[Source texts of formatted documents]
--- START ---
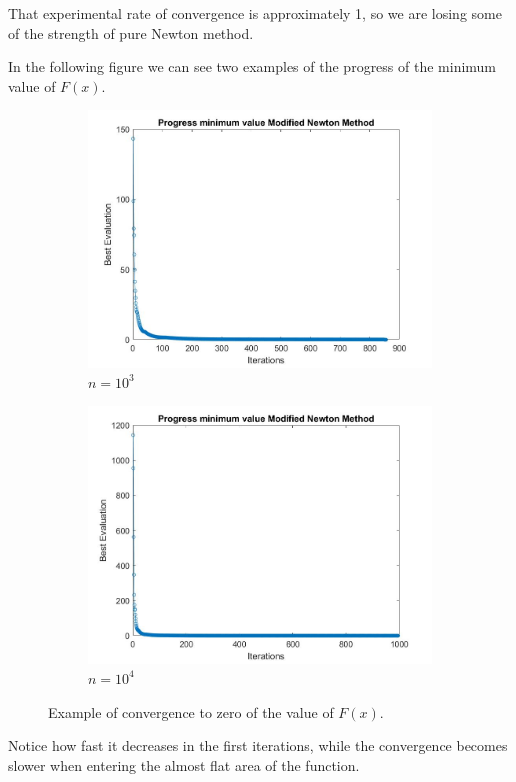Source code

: That experimental rate of convergence is approximately 1, so we are losing some of the strength of pure Newton method. 

In the following figure we can see two examples of the progress of the minimum value of $F(x)$.
\begin{figure}[htbp]
    \centering
    \begin{subfigure}[t]{0.45\textwidth}  %
        \centering
        \includegraphics[width=\textwidth]{img/pb75_1e3_MN_convergence.jpg}
        \caption{$n=10^3$}
    \end{subfigure}
    \hspace{1cm} %
    \begin{subfigure}[t]{0.45\textwidth}
        \centering
        \includegraphics[width=\textwidth]{img/pb75_1e4_MN_convergence.jpg}
        \caption{$n=10^4$}
    \end{subfigure}
    \caption{Example of convergence to zero of the value of $F(x)$.}
    \label{convergenze MN 75}
\end{figure}
Notice how fast it decreases in the first iterations, while the convergence becomes slower when entering the almost flat area of the function.

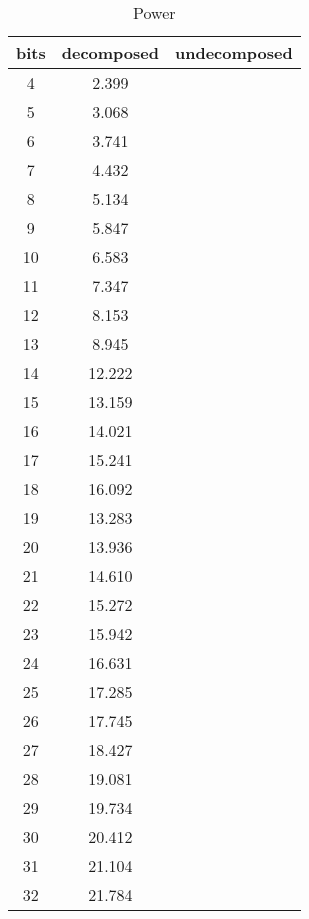 \documentclass{article}
\begin{document}
\begin{table}[h]
\centering
\begin{tabular}{c | c | c }
bits	 & decomposed	 & undecomposed \\ 
\hline4	 & 2.399	 &  \\ 
5	 & 3.068	 &  \\ 
6	 & 3.741	 &  \\ 
7	 & 4.432	 &  \\ 
8	 & 5.134	 &  \\ 
9	 & 5.847	 &  \\ 
10	 & 6.583	 &  \\ 
11	 & 7.347	 &  \\ 
12	 & 8.153	 &  \\ 
13	 & 8.945	 &  \\ 
14	 & 12.222	 &  \\ 
15	 & 13.159	 &  \\ 
16	 & 14.021	 &  \\ 
17	 & 15.241	 &  \\ 
18	 & 16.092	 &  \\ 
19	 & 13.283	 &  \\ 
20	 & 13.936	 &  \\ 
21	 & 14.610	 &  \\ 
22	 & 15.272	 &  \\ 
23	 & 15.942	 &  \\ 
24	 & 16.631	 &  \\ 
25	 & 17.285	 &  \\ 
26	 & 17.745	 &  \\ 
27	 & 18.427	 &  \\ 
28	 & 19.081	 &  \\ 
29	 & 19.734	 &  \\ 
30	 & 20.412	 &  \\ 
31	 & 21.104	 &  \\ 
32	 & 21.784	 &  \\ 
\end{tabular}
\caption{Power}
\end{table}
\end{document}
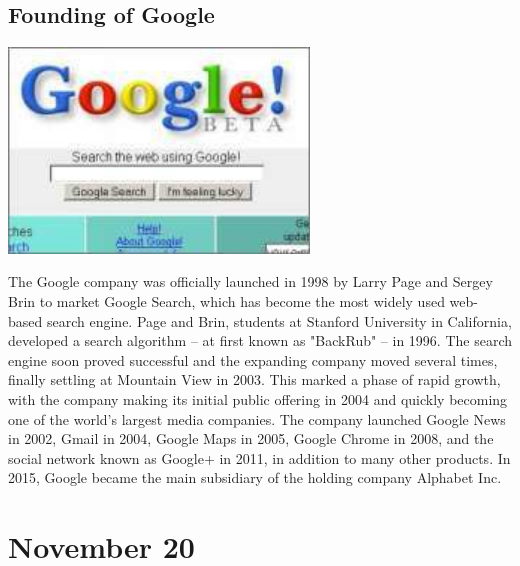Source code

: \documentclass[11pt]{report}
\begin{document}
\subsection{Founding of Google}
\vspace{2mm}\begin{center}\includegraphics[width=8cm]{./img/googlebeta.jpg}\end{center}
The Google company was officially launched in 1998 by Larry Page and Sergey Brin to market Google Search, which has become the most widely used web-based search engine. Page and Brin, students at Stanford University in California, developed a search algorithm – at first known as "BackRub" – in 1996. The search engine soon proved successful and the expanding company moved several times, finally settling at Mountain View in 2003. This marked a phase of rapid growth, with the company making its initial public offering in 2004 and quickly becoming one of the world's largest media companies. The company launched Google News in 2002, Gmail in 2004, Google Maps in 2005, Google Chrome in 2008, and the social network known as Google+ in 2011, in addition to many other products. In 2015, Google became the main subsidiary of the holding company Alphabet Inc.
\section{November 20}
\end{document}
--- END ---
## Problem description
Quote the records above in full, dropping each picture.

## Task result
Source code

: That experimental rate of convergence is approximately 1, so we are losing some of the strength of pure Newton method. 

In the following figure we can see two examples of the progress of the minimum value of $F(x)$.
\begin{figure}[htbp]
    \centering
    \begin{subfigure}[t]{0.45\textwidth}  %
        \centering
        \includegraphics[width=\textwidth]{img/pb75_1e3_MN_convergence.jpg}
        \caption{$n=10^3$}
    \end{subfigure}
    \hspace{1cm} %
    \begin{subfigure}[t]{0.45\textwidth}
        \centering
        \includegraphics[width=\textwidth]{img/pb75_1e4_MN_convergence.jpg}
        \caption{$n=10^4$}
    \end{subfigure}
    \caption{Example of convergence to zero of the value of $F(x)$.}
    \label{convergenze MN 75}
\end{figure}
Notice how fast it decreases in the first iterations, while the convergence becomes slower when entering the almost flat area of the function.

 \documentclass{article}
\begin{document}
\begin{table}[h]
\centering
\begin{tabular}{c | c | c }
bits	 & decomposed	 & undecomposed \\ 
\hline4	 & 2.399	 &  \\ 
5	 & 3.068	 &  \\ 
6	 & 3.741	 &  \\ 
7	 & 4.432	 &  \\ 
8	 & 5.134	 &  \\ 
9	 & 5.847	 &  \\ 
10	 & 6.583	 &  \\ 
11	 & 7.347	 &  \\ 
12	 & 8.153	 &  \\ 
13	 & 8.945	 &  \\ 
14	 & 12.222	 &  \\ 
15	 & 13.159	 &  \\ 
16	 & 14.021	 &  \\ 
17	 & 15.241	 &  \\ 
18	 & 16.092	 &  \\ 
19	 & 13.283	 &  \\ 
20	 & 13.936	 &  \\ 
21	 & 14.610	 &  \\ 
22	 & 15.272	 &  \\ 
23	 & 15.942	 &  \\ 
24	 & 16.631	 &  \\ 
25	 & 17.285	 &  \\ 
26	 & 17.745	 &  \\ 
27	 & 18.427	 &  \\ 
28	 & 19.081	 &  \\ 
29	 & 19.734	 &  \\ 
30	 & 20.412	 &  \\ 
31	 & 21.104	 &  \\ 
32	 & 21.784	 &  \\ 
\end{tabular}
\caption{Power}
\end{table}
\end{document}
Source code

: \documentclass[11pt]{report}
\begin{document}
\subsection{Founding of Google}
\vspace{2mm}\begin{center}\includegraphics[width=8cm]{./img/googlebeta.jpg}\end{center}
The Google company was officially launched in 1998 by Larry Page and Sergey Brin to market Google Search, which has become the most widely used web-based search engine. Page and Brin, students at Stanford University in California, developed a search algorithm – at first known as "BackRub" – in 1996. The search engine soon proved successful and the expanding company moved several times, finally settling at Mountain View in 2003. This marked a phase of rapid growth, with the company making its initial public offering in 2004 and quickly becoming one of the world's largest media companies. The company launched Google News in 2002, Gmail in 2004, Google Maps in 2005, Google Chrome in 2008, and the social network known as Google+ in 2011, in addition to many other products. In 2015, Google became the main subsidiary of the holding company Alphabet Inc.
\section{November 20}
\end{document}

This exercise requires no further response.